*** Block opens ***
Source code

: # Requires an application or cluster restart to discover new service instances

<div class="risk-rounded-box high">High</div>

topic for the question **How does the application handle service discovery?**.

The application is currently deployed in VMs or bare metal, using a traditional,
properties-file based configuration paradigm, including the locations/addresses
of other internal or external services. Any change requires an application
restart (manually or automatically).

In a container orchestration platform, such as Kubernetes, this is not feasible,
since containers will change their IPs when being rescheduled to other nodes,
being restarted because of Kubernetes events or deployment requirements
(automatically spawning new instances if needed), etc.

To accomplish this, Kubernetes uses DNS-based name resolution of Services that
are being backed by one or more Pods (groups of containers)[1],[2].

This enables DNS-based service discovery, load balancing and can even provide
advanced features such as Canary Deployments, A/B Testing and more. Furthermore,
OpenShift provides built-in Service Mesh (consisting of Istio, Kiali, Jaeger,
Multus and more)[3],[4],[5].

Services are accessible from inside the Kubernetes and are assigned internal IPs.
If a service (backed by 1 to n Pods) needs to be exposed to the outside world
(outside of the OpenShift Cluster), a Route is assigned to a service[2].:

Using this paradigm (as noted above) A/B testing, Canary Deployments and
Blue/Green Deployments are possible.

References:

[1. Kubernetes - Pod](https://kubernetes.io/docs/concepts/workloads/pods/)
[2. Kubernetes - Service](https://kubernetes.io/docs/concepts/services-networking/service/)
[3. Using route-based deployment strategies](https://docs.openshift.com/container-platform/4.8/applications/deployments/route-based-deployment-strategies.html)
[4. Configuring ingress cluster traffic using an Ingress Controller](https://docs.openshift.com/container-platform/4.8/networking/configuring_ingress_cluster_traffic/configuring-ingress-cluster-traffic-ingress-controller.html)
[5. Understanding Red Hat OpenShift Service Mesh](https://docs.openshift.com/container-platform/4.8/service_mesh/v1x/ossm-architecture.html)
*** Block closes ***
EXERCISE -
In full and without edits, return the listing.

YOUR SOLUTION -
Source code

: # Requires an application or cluster restart to discover new service instances

<div class="risk-rounded-box high">High</div>

topic for the question **How does the application handle service discovery?**.

The application is currently deployed in VMs or bare metal, using a traditional,
properties-file based configuration paradigm, including the locations/addresses
of other internal or external services. Any change requires an application
restart (manually or automatically).

In a container orchestration platform, such as Kubernetes, this is not feasible,
since containers will change their IPs when being rescheduled to other nodes,
being restarted because of Kubernetes events or deployment requirements
(automatically spawning new instances if needed), etc.

To accomplish this, Kubernetes uses DNS-based name resolution of Services that
are being backed by one or more Pods (groups of containers)[1],[2].

This enables DNS-based service discovery, load balancing and can even provide
advanced features such as Canary Deployments, A/B Testing and more. Furthermore,
OpenShift provides built-in Service Mesh (consisting of Istio, Kiali, Jaeger,
Multus and more)[3],[4],[5].

Services are accessible from inside the Kubernetes and are assigned internal IPs.
If a service (backed by 1 to n Pods) needs to be exposed to the outside world
(outside of the OpenShift Cluster), a Route is assigned to a service[2].:

Using this paradigm (as noted above) A/B testing, Canary Deployments and
Blue/Green Deployments are possible.

References:

[1. Kubernetes - Pod](https://kubernetes.io/docs/concepts/workloads/pods/)
[2. Kubernetes - Service](https://kubernetes.io/docs/concepts/services-networking/service/)
[3. Using route-based deployment strategies](https://docs.openshift.com/container-platform/4.8/applications/deployments/route-based-deployment-strategies.html)
[4. Configuring ingress cluster traffic using an Ingress Controller](https://docs.openshift.com/container-platform/4.8/networking/configuring_ingress_cluster_traffic/configuring-ingress-cluster-traffic-ingress-controller.html)
[5. Understanding Red Hat OpenShift Service Mesh](https://docs.openshift.com/container-platform/4.8/service_mesh/v1x/ossm-architecture.html)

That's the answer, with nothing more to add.